Much is likely to be written over the next few days about the legacy of Pope Benedict, a year since he announced he would be stepping down from office. No doubt many will be ready with their “compare and contrast” pieces, setting up one Pope against the other.

Whatever we think of that approach, I think we can safely leave that to the media. I want to flag up a couple of other aspects.

First of all, the importance of Benedict XVI to the relationship with the United Kingdom. I wrote about this on this site when he stepped down. I said at the time that I was sure this would continue under his successor. I am delighted to report that it has done. But no one who wishes to see ever stronger UK-Holy See relations can doubt that the Pontificate of Benedict XVI represented a significant phase in the positive development of ties between Britain and the Holy See.

Second, history will I am sure record the influence of Pope Benedict’s reign on both the choice of his successor, and the way Pope Francis’s Pontificate has developed. The election of Pope John Paul II was revolutionary, the first non-Italian for hundreds of years. The election of Benedict XVI, while also a European, consolidated the idea that the Papacy, with its global concerns and responsibilities, could no longer be the exclusive preserve of one country, however important that country for the Catholic Church. That was also one of the revolutionary messages of Pope Benedict’s renunciation of office. Precedents, he was telling the College of Cardinals, including his at the time unknown successor, are there to be broken, even at the Holy See.

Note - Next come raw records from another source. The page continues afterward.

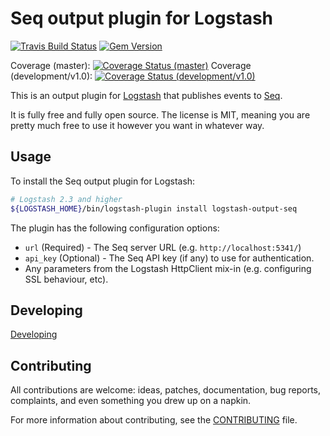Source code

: # Seq output plugin for Logstash

[![Travis Build Status](https://travis-ci.org/tintoy/logstash-output-seq.svg)](https://travis-ci.org/tintoy/logstash-output-seq)
[![Gem Version](https://badge.fury.io/rb/logstash-output-seq.svg)](https://badge.fury.io/rb/logstash-output-seq)

Coverage (master):           [![Coverage Status (master)](https://coveralls.io/repos/github/tintoy/logstash-output-seq/badge.svg?branch=master)](https://coveralls.io/github/tintoy/logstash-output-seq?branch=master)
Coverage (development/v1.0): [![Coverage Status (development/v1.0)](https://coveralls.io/repos/github/tintoy/logstash-output-seq/badge.svg?branch=development%2Fv1.0)](https://coveralls.io/github/tintoy/logstash-output-seq?branch=development%2Fv1.0)

This is an output plugin for [Logstash](https://github.com/elastic/logstash) that publishes events to [Seq](https://getseq.net/).

It is fully free and fully open source. The license is MIT, meaning you are pretty much free to use it however you want in whatever way.

## Usage

To install the Seq output plugin for Logstash:

```sh
# Logstash 2.3 and higher
${LOGSTASH_HOME}/bin/logstash-plugin install logstash-output-seq
```

The plugin has the following configuration options:

* `url` (Required) - The Seq server URL (e.g. `http://localhost:5341/`)
* `api_key` (Optional) - The Seq API key (if any) to use for authentication.
* Any parameters from the Logstash HttpClient mix-in (e.g. configuring SSL behaviour, etc).

## Developing

[Developing](DEVELOPING.md)

## Contributing

All contributions are welcome: ideas, patches, documentation, bug reports, complaints, and even something you drew up on a napkin.

For more information about contributing, see the [CONTRIBUTING](https://github.com/tintoy/logstash-output-seq/blob/master/.github/CONTRIBUTING.md) file.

Third, it is clear that Pope Benedict’s teaching as Pope has had enormous influence on his successor. I should clarify that I am not offering an opinion here on what appears a rather tedious and artificial debate over continuity versus change between Popes Benedict and Francis. I do not think either of them see their successive Pontificates in those terms. Rather, that if you look carefully at much of what Pope Francis has done, from his first (joint) encyclical to the Apostolic Exhortation Evangelii Gaudium, from his tackling of problems at the IOR to those of clerical child sexual abuse, much of what we have seen in Pope Francis’s first year has been built on the words and actions of his predecessor. Of course, in Pope Francis’s own inimitable and, yes, very different style.

A further word. I wonder how far contemporaries were able to gauge correctly the legacy of Popes as diverse, for example, as Gregory VII, Innocent III, Julius II,  Pius IX or Benedict XV? Perspectives change. If we learn one thing from history, it is that we should never be too quick to judge.